The veteran Labour politician called on unionists pressing for a repeal of Margaret Thatcher’s anti-trade union laws to write to all the potential candidates to demand their views – and publish these to union members before any leadership vote.
“I’m given up protesting – it shows you’ve lost. We should be demanding,” Mr Benn told a fringe meeting at the TUC in Brighton this evening.
Bob Crow, general secretary of the RMT train drivers union, repeated the point, telling the packed meeting: “The likes of Brown, Blair, Hain and Johnson are going to be swarming around here in a few months – ask them what they are going to do.”
Union leaders have been flexing their muscles recently in recognition of their financial influence – unions made up 75 per cent of Labour donations in the last three months – and in the knowledge of their significant vote in a leadership contest.
And this evening they appealed to delegates to use the opportunity of a change of Labour leader to argue the case for a new trade union freedom bill, which would include restoring the right to take secondary action.
An early day motion supporting the bill has been signed by 182 MPs so far, and this evening representatives of the NUT and T&G unions joined Mr Crow, Mr Benn and Labour leadership challenger John McDonnell MP to argue its case.
“It’s nothing short of shameful that this far into a Labour government we are still working for trade union rights. Eighty per cent of the Conservative anti-trade union legislation is still in place,” said Christine Blower of the NUT.
“The UK has been consistently violating International Labour Organisation (ILO) standards, and the submission we are putting in [to ministers explaining this] now are broadly similar to the submissions we put in when the Conservatives were in power,” added Sarah Veal, the TUC’s head of equality and employment rights.

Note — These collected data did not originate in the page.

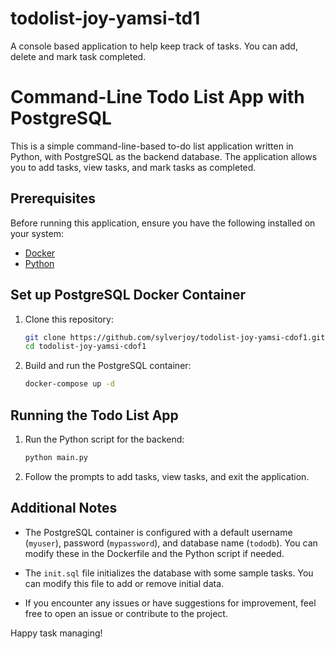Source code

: # todolist-joy-yamsi-td1
A console based application to help keep track of tasks. You can add, delete and mark task completed.

# Command-Line Todo List App with PostgreSQL

This is a simple command-line-based to-do list application written in Python, with PostgreSQL as the backend database. The application allows you to add tasks, view tasks, and mark tasks as completed.

## Prerequisites

Before running this application, ensure you have the following installed on your system:

- [Docker](https://docs.docker.com/get-docker/)
- [Python](https://www.python.org/downloads/)

## Set up PostgreSQL Docker Container

1. Clone this repository:

    ```bash
    git clone https://github.com/sylverjoy/todolist-joy-yamsi-cdof1.git
    cd todolist-joy-yamsi-cdof1
    ```

2. Build and run the PostgreSQL container:

    ```bash
    docker-compose up -d
    ```

## Running the Todo List App

1. Run the Python script for the backend:

    ```bash
    python main.py
    ```

2. Follow the prompts to add tasks, view tasks, and exit the application.

## Additional Notes

- The PostgreSQL container is configured with a default username (`myuser`), password (`mypassword`), and database name (`tododb`). You can modify these in the Dockerfile and the Python script if needed.

- The `init.sql` file initializes the database with some sample tasks. You can modify this file to add or remove initial data.

- If you encounter any issues or have suggestions for improvement, feel free to open an issue or contribute to the project.

Happy task managing!

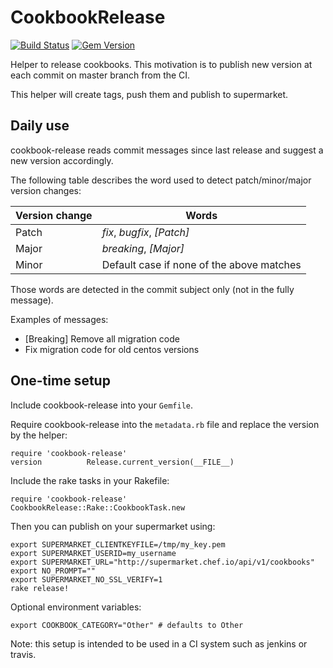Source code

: CookbookRelease
===============

[![Build Status](https://travis-ci.org/criteo/cookbook-release.svg?branch=master)](https://travis-ci.org/criteo/cookbook-release)
[![Gem Version](https://badge.fury.io/rb/cookbook-release.svg)](https://badge.fury.io/rb/cookbook-release)

Helper to release cookbooks. This motivation is to publish new version at each commit on master branch from the CI.

This helper will create tags, push them and publish to supermarket.

Daily use
---------

cookbook-release reads commit messages since last release and suggest a new version accordingly.

The following table describes the word used to detect patch/minor/major version changes:

| Version change | Words                                     |
|----------------|-------------------------------------------|
| Patch          | _fix_, _bugfix_, _[Patch]_                |
| Major          | _breaking_, _[Major]_                     |
| Minor          | Default case if none of the above matches |

Those words are detected in the commit subject only (not in the fully message).

Examples of messages:
- [Breaking] Remove all migration code
- Fix migration code for old centos versions


One-time setup
-----

Include cookbook-release into your `Gemfile`.

Require cookbook-release into the `metadata.rb` file and replace the version by the helper:

```
require 'cookbook-release'
version          Release.current_version(__FILE__)
```

Include the rake tasks in your Rakefile:

```
require 'cookbook-release'
CookbookRelease::Rake::CookbookTask.new
```

Then you can publish on your supermarket using:

```
export SUPERMARKET_CLIENTKEYFILE=/tmp/my_key.pem
export SUPERMARKET_USERID=my_username
export SUPERMARKET_URL="http://supermarket.chef.io/api/v1/cookbooks"
export NO_PROMPT=""
export SUPERMARKET_NO_SSL_VERIFY=1
rake release!
```

Optional environment variables:

```
export COOKBOOK_CATEGORY="Other" # defaults to Other
```

Note: this setup is intended to be used in a CI system such as jenkins or travis.
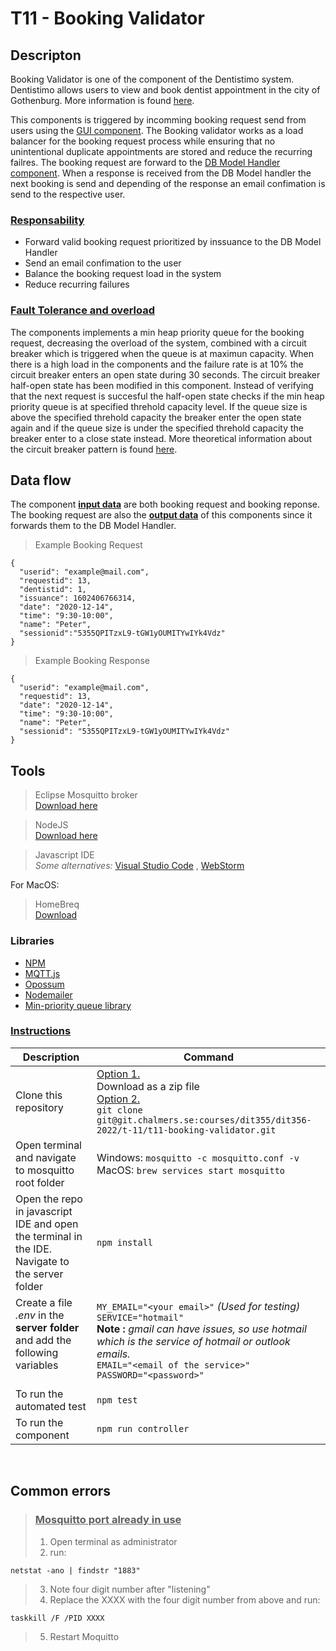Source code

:# **T11 - Booking Validator**

## **Descripton**
Booking Validator is one of the component of the Dentistimo system. Dentistimo allows users to view and book dentist appointment in the city of Gothenburg. More information is found [here](https://git.chalmers.se/courses/dit355/dit356-2022/t-11/t11-project).

This components is triggered by incomming booking request send from users using the [GUI component](). The Booking validator works as a load balancer for the booking request process while ensuring that no unintentional duplicate appointments are stored and reduce the recurring failres. The booking request are forward to the [DB Model Handler component](https://git.chalmers.se/courses/dit355/dit356-2022/t-11/t11-database-model-handler). When a response is received from the DB Model handler the next booking is send and depending of the response an email confimation is send to the respective user. 

### **<ins>Responsability</ins>**

- Forward valid booking request prioritized by inssuance to the DB Model Handler
- Send an email confimation to the user
- Balance the booking request load in the system
- Reduce recurring failures 

### **<ins>Fault Tolerance and overload</ins>**
The components implements a min heap priority queue for the booking request, decreasing the overload of the system, combined with a circuit breaker which is triggered when the queue is at maximun capacity. 
When there is a high load in the components and the failure rate is at 10% the circuit breaker enters an open state during 30 seconds. The circuit breaker half-open state has been modified in this component. Instead of verifying that the next request is succesful the half-open state checks if the min heap priority queue is at specified threhold capacity level. If the queue size is above the specified threhold capacity the breaker enter the open state again and if the queue size is under the specified threhold capacity the breaker enter to a close state instead. 
More theoretical information about the circuit breaker pattern is found [here](https://martinfowler.com/bliki/CircuitBreaker.html).

## **Data flow**

The component **<ins>input data</ins>** are both booking request and booking reponse. The booking request are also the **<ins>output data</ins>** of this components since it forwards them to the DB Model Handler.

>Example Booking Request
```
{
  "userid": "example@mail.com",
  "requestid": 13,
  "dentistid": 1,
  "issuance": 1602406766314,
  "date": "2020-12-14",
  "time": "9:30-10:00",
  "name": "Peter",
  "sessionid":"5355QPITzxL9-tGW1yOUMITYwIYk4Vdz"
}
```

>Example Booking Response
```
{
  "userid": "example@mail.com",
  "requestid": 13,
  "date": "2020-12-14",
  "time": "9:30-10:00",
  "name": "Peter",
  "sessionid": "5355QPITzxL9-tGW1yOUMITYwIYk4Vdz"
}
```

## **Tools**

>  Eclipse Mosquitto broker <br>[Download here](https://mosquitto.org/download/)

>NodeJS <br>[Download here](https://nodejs.org/en/download/)

>Javascript IDE<br> *Some alternatives:* [Visual Studio Code](https://visualstudio.microsoft.com/downloads/) , [WebStorm](https://www.jetbrains.com/webstorm/download/)


For MacOS:
> HomeBreq<br> [Download](https://brew.sh/index_sv)

### Libraries
* [ NPM ](https://www.npmjs.com/)
* [ MQTT.js ](https://www.npmjs.com/package/mqtt)
* [ Opossum ](https://nodeshift.dev/opossum/)
* [ Nodemailer ](https://nodemailer.com/about/)
* [ Min-priority queue library](https://www.npmjs.com/package/@datastructures-js/priority-queue)


### **<ins>Instructions</ins>**

| Description | Command |
|-------|---|
| Clone this repository | <ins>Option 1.</ins><br> Download as a zip file<br> <ins>Option 2.</ins><br>`git clone git@git.chalmers.se:courses/dit355/dit356-2022/t-11/t11-booking-validator.git`|
| Open terminal and navigate to mosquitto root folder | Windows: `mosquitto -c mosquitto.conf -v `<br> MacOS: `brew services start mosquitto` |
|Open the repo in javascript IDE and open the terminal in the IDE. Navigate to the server folder | `npm install` |
|Create a file *.env* in the **server folder** and add the following variables<br><br> |`MY_EMAIL="<your email>"` *(Used for testing)* <br>`SERVICE="hotmail" `<br> **Note :** *gmail can have issues, so use hotmail which is the service of hotmail or outlook emails.* <br>`EMAIL="<email of the service>"`<br>`PASSWORD="<password>"`|
|To run the automated test|  `npm test`|
|To run the component |  `npm run controller`|
<br>

## **Common errors**
> ### <ins> Mosquitto port already in use</ins>
>1. Open terminal as administrator
>2. run:
```
netstat -ano | findstr "1883"
```
>3. Note four digit number after "listening"
>4. Replace the XXXX with the four digit number from above and run:
```
taskkill /F /PID XXXX
``` 
>5. Restart Moquitto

The trade union freedom bill, which was launched last year, includes six “mild, modest, moderate proposals”, in the words of John Hendry QC, who has been helping to draw up the legislation to present to parliament in the near future.
It covers the protection afforded to workers taking lawful industrial action, the use of agency workers to cover striking employees, the protection of unions from court actions because of a strike, reviews the rules on ballots and defines a lawful dispute.
Finally, it would allow workers to strike in support of other workers in their union who have different employers. This so-called secondary or solidarity action is currently illegal, but unionists argue this ban is illegal under international law.
“Secondary action is a fundamental part of trade unionism, but it’s more than that – it’s a fundamental aspect of human behaviour,” Mr Hendry said.
When the bill was first mooted, last year, then trade and industry secretary Alan Johnson rejected its proposals outright, insisting there would be no return to the industrial discontent of the 1970s.
But this evening Mr McDonnell – who is challenging Gordon Brown for the leadership on a traditional Labour ticket – insisted that despite having no support from members of the cabinet, the bill was popular among trade unions.
“When we publish the bill we will work with MPs, and liberate Labour MPs to vote with their conscience for the first time in nine years,” the Hayes and Harlington MP said.
He added: “The trade union groups have relationships with MPs – they have been there when needed to mobilise voters or funds, but we should now say this is when we need them. On that basis I believe we can carry [the bill].”